▶ **WHAT YOU HAVE TO DO**:
Given the entries that follow, write out exactly the lines starting at the one containing "Breaker pre-flight denies" and ending at the one containing "respected (SQLite/Redis backend).", both ends included, and only those.

▶ **DATA SHOWN**:
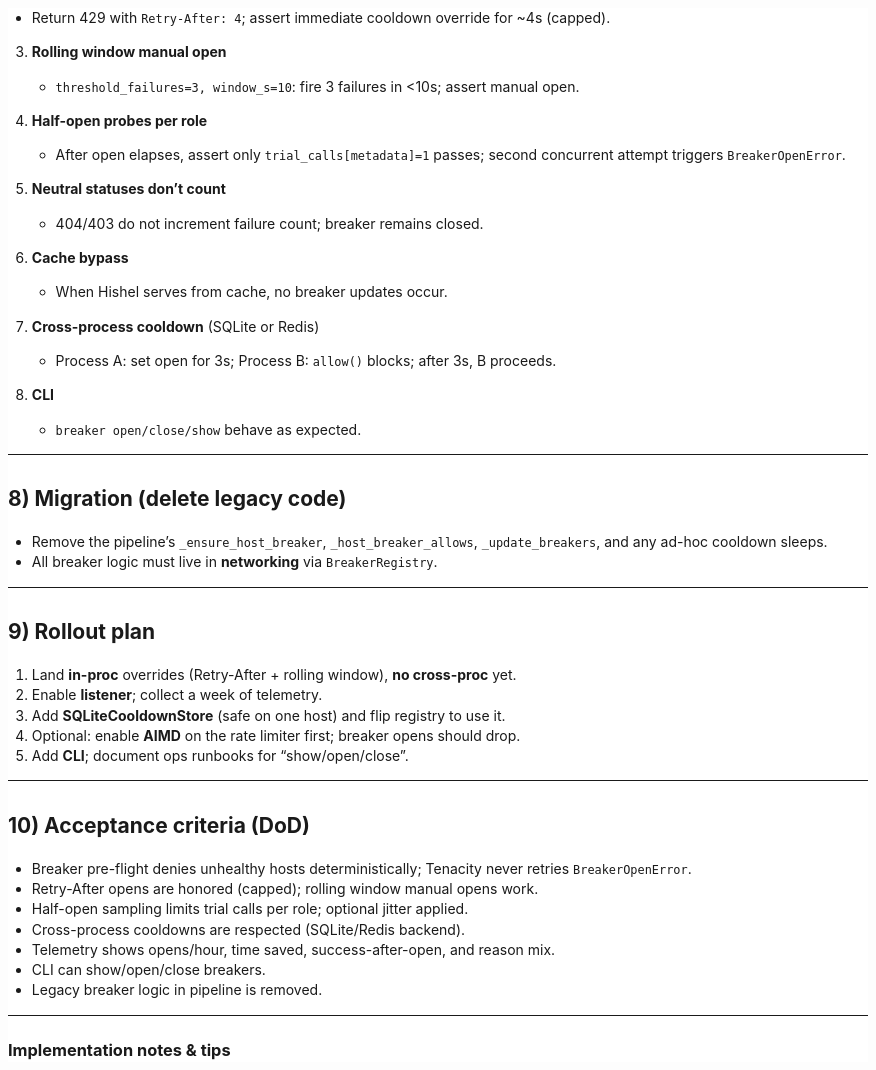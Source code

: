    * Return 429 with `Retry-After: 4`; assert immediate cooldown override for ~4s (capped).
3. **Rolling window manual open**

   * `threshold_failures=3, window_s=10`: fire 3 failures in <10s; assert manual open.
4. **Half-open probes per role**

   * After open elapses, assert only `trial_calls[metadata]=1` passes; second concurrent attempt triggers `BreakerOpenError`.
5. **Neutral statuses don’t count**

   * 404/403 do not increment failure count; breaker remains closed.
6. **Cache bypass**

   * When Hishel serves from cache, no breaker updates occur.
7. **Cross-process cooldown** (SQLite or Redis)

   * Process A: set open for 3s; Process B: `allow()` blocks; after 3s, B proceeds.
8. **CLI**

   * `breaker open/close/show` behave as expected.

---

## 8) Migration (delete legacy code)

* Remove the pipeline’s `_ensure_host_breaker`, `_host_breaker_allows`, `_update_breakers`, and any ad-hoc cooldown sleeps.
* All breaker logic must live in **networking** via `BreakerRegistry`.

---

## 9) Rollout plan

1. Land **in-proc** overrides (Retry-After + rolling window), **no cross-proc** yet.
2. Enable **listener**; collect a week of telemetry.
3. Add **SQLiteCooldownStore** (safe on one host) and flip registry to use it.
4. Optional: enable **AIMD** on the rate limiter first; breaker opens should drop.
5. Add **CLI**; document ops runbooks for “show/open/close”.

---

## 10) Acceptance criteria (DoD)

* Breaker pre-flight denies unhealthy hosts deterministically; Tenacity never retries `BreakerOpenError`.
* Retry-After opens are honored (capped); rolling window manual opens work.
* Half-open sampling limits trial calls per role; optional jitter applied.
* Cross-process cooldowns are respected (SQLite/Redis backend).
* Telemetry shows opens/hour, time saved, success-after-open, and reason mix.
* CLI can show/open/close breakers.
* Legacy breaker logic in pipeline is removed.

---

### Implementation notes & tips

▶ **ANSWER FOR THE TASK**:
* Breaker pre-flight denies unhealthy hosts deterministically; Tenacity never retries `BreakerOpenError`.
* Retry-After opens are honored (capped); rolling window manual opens work.
* Half-open sampling limits trial calls per role; optional jitter applied.
* Cross-process cooldowns are respected (SQLite/Redis backend).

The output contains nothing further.